• Task to carry out
What lines of the data below hold "время"? Show them.

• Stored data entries
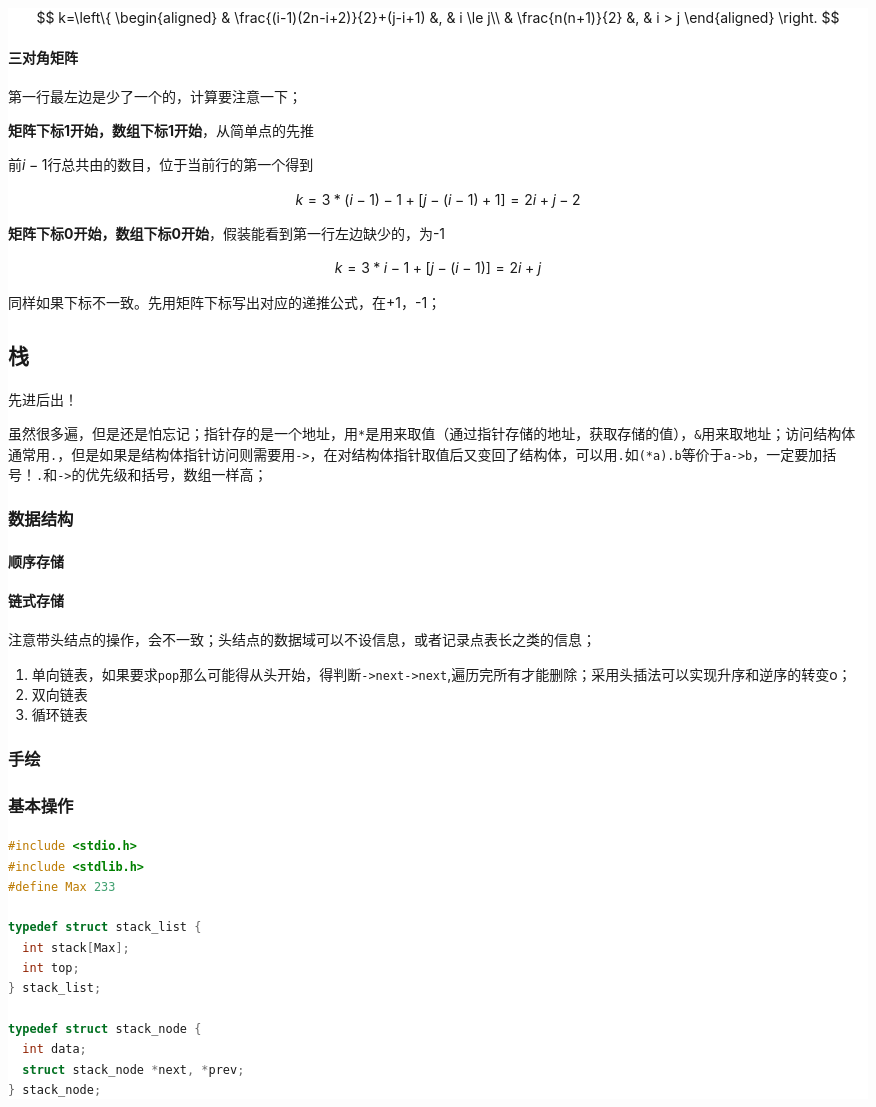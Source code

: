 $$ 
k=\left\{
\begin{aligned}
& \frac{(i-1)(2n-i+2)}{2}+(j-i+1) &, & i \le j\\
& \frac{n(n+1)}{2} &, & i > j
\end{aligned}
\right.
$$

#### 三对角矩阵

第一行最左边是少了一个的，计算要注意一下；

**矩阵下标1开始，数组下标1开始**，从简单点的先推

前$i-1$行总共由的数目，位于当前行的第一个得到

$$
k=3*(i-1)-1+[j-(i-1)+1]=2i+j-2
$$

**矩阵下标0开始，数组下标0开始**，假装能看到第一行左边缺少的，为-1

$$
k=3*i-1+[j-(i-1)]=2i+j
$$

同样如果下标不一致。先用矩阵下标写出对应的递推公式，在+1，-1；

## 栈

先进后出！

虽然很多遍，但是还是怕忘记；指针存的是一个地址，用```*```是用来取值（通过指针存储的地址，获取存储的值），```&```用来取地址；访问结构体通常用```.```，但是如果是结构体指针访问则需要用```->```，在对结构体指针取值后又变回了结构体，可以用```.```如```(*a).b```等价于```a->b```，一定要加括号！```.```和```->```的优先级和括号，数组一样高；

### 数据结构

#### 顺序存储

#### 链式存储

注意带头结点的操作，会不一致；头结点的数据域可以不设信息，或者记录点表长之类的信息；

1. 单向链表，如果要求```pop```那么可能得从头开始，得判断```->next->next```,遍历完所有才能删除；采用头插法可以实现升序和逆序的转变o；
2. 双向链表
3. 循环链表

### 手绘

### 基本操作

```c
#include <stdio.h>
#include <stdlib.h>
#define Max 233

typedef struct stack_list {
  int stack[Max];
  int top;
} stack_list;

typedef struct stack_node {
  int data;
  struct stack_node *next, *prev;
} stack_node;

```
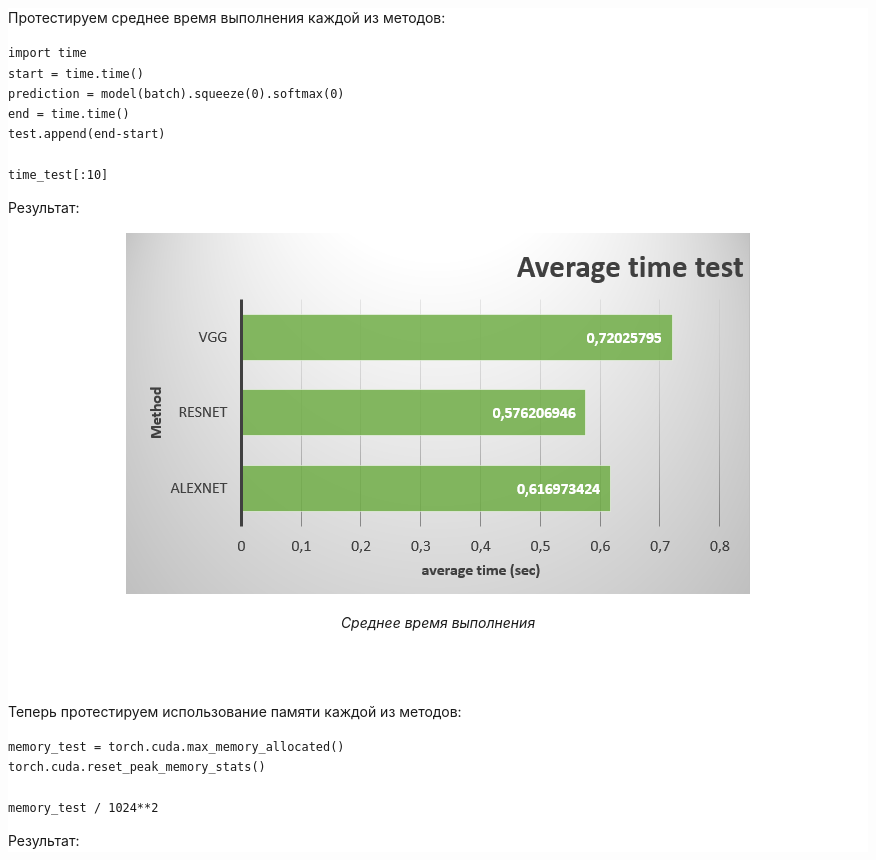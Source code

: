 Протестируем среднее время выполнения каждой из методов:

```
import time
start = time.time()
prediction = model(batch).squeeze(0).softmax(0)
end = time.time()
test.append(end-start)

time_test[:10]
```

Результат:

<figure>
  <p align="center"><img src="result/average.png"></p>
</figure>
<p align="center"><i>Среднее время выполнения</i></p><br><br>

Теперь протестируем использование памяти каждой из методов: 
```
memory_test = torch.cuda.max_memory_allocated()
torch.cuda.reset_peak_memory_stats()

memory_test / 1024**2
```
Результат:

<figure>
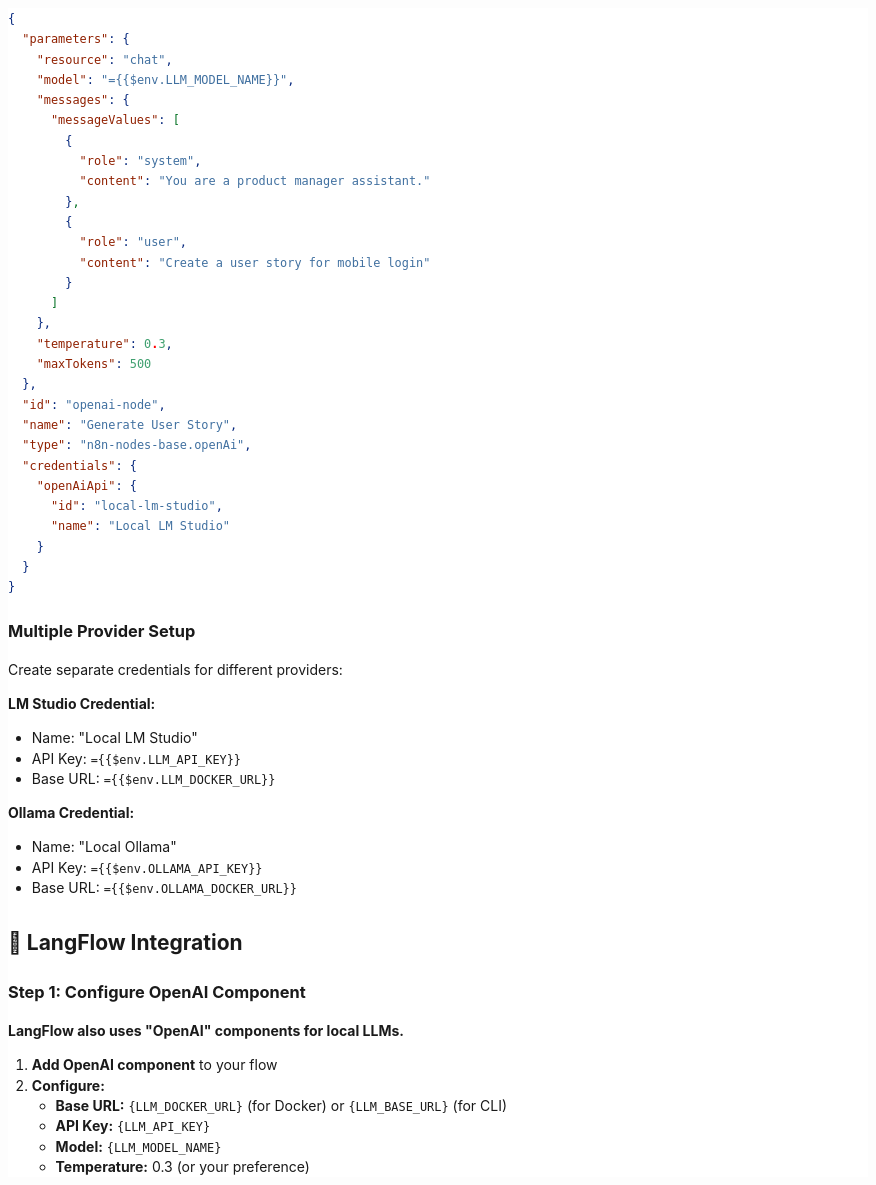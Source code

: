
 ```json
{
  "parameters": {
    "resource": "chat",
    "model": "={{$env.LLM_MODEL_NAME}}",
    "messages": {
      "messageValues": [
        {
          "role": "system",
          "content": "You are a product manager assistant."
        },
        {
          "role": "user", 
          "content": "Create a user story for mobile login"
        }
      ]
    },
    "temperature": 0.3,
    "maxTokens": 500
  },
  "id": "openai-node",
  "name": "Generate User Story",
  "type": "n8n-nodes-base.openAi",
  "credentials": {
    "openAiApi": {
      "id": "local-lm-studio",
      "name": "Local LM Studio"
    }
  }
}
```

### Multiple Provider Setup

Create separate credentials for different providers:

**LM Studio Credential:**
- Name: "Local LM Studio"
- API Key: `={{$env.LLM_API_KEY}}`
- Base URL: `={{$env.LLM_DOCKER_URL}}`

**Ollama Credential:**
- Name: "Local Ollama"
- API Key: `={{$env.OLLAMA_API_KEY}}`
- Base URL: `={{$env.OLLAMA_DOCKER_URL}}`

## 🌊 LangFlow Integration

### Step 1: Configure OpenAI Component

**LangFlow also uses "OpenAI" components for local LLMs.**

1. **Add OpenAI component** to your flow
2. **Configure:**
   - **Base URL:** `{LLM_DOCKER_URL}` (for Docker) or `{LLM_BASE_URL}` (for CLI)
   - **API Key:** `{LLM_API_KEY}`
   - **Model:** `{LLM_MODEL_NAME}`
   - **Temperature:** 0.3 (or your preference)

• Response
: Протестируем среднее время выполнения каждой из методов:
<p align="center"><i>Среднее время выполнения</i></p><br><br>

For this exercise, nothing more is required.